Statistical analysis was performed using the Statistical Package for Social Sciences (version 15.0; SPSS, Chicago IL). The normality of the distribution of variables was assessed by the Kolmogorov-Smirnov tests. Characteristics of participants according to tertiles of nuts intake were expressed as mean ± SD or median and interquartile range for continuous and percentages for categorical variables. To investigate the trend of variables according to the tertiles, ANOVA and chi-square test were used for continuous and categorical variables, respectively. Plasma TG, systolic and diastolic blood pressure were skewed, so the log transformation was used. A linear regression model was used to assess the relation of cIMT with snack consumptions. Multivariable logistic regression models were used to examine the association of snack consumptions with cIMT. The odds ratio (OR) and 95% confidence intervals (CIs) for the incidence of high cIMT were calculated. Because of the continuous nature of cIMT, we binned it into tertiles and put the two first tertiles as low cIMT and the last one as high cIMT. The first model was adjusted for age, sex, total energy intake, physical activity and pubertal status and the second was further adjusted for BMI.

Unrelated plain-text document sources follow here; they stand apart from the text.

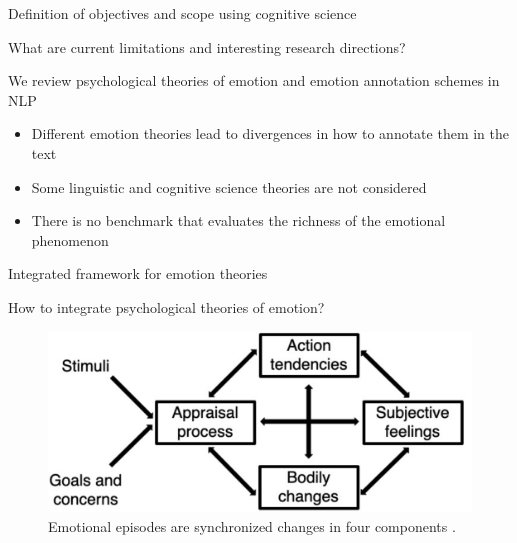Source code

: \documentclass[10pt]{beamer}
\begin{document}
\begin{frame}{Definition of objectives and scope using cognitive science}

What are current limitations and interesting research directions?

\pause
\vspace{0.5cm}

We review psychological theories of emotion and emotion annotation schemes in NLP

\pause
\vspace{0.5cm}


\begin{itemize}[<+->]
    \item Different emotion theories lead to divergences in how to annotate them in the text
    \item Some linguistic and cognitive science theories are not considered
    \item There is no benchmark that evaluates the richness of the emotional phenomenon
\end{itemize}




    
\end{frame}

\begin{frame}{Integrated framework for emotion theories}

How to integrate psychological theories of emotion?

\pause
\vspace{0.5cm}


\begin{figure}
    \centering
    \includegraphics[width=0.8\linewidth]{img/scherer_integrated_framework.png}
    \caption{Emotional episodes are synchronized changes in four components \citep{schererTheoryConvergenceEmotion2022a}.}
    \label{fig:placeholder}
\end{figure}
    
\end{frame}
\end{document}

We estimated the associations of substituting 1 serving of nuts for 1 serving of sweet, salty, and energy-dense nutrient-poor solid snacks with cIMT by including them as continuous variables in the same multivariate model, which also contained non-dietary covariates and total energy intake. The difference in their coefficients and in their own variances and covariance were used to estimate the substitution associations .
In this study, we have conducted the sensitivity analysis to assess the robustness of the results. For this reason, we have added more atherosclerosis risk factor such as systolic (SBP) and diastolic (DBP) blood pressure, and intakes of saturated (SFA), monounsaturated (MUFA), and polyunsaturated (PUFA) fatty acids as further potential confounders.
In addition, we used Spline regression to examine a dose-response relation between snacks consumption and risk of high cIMT.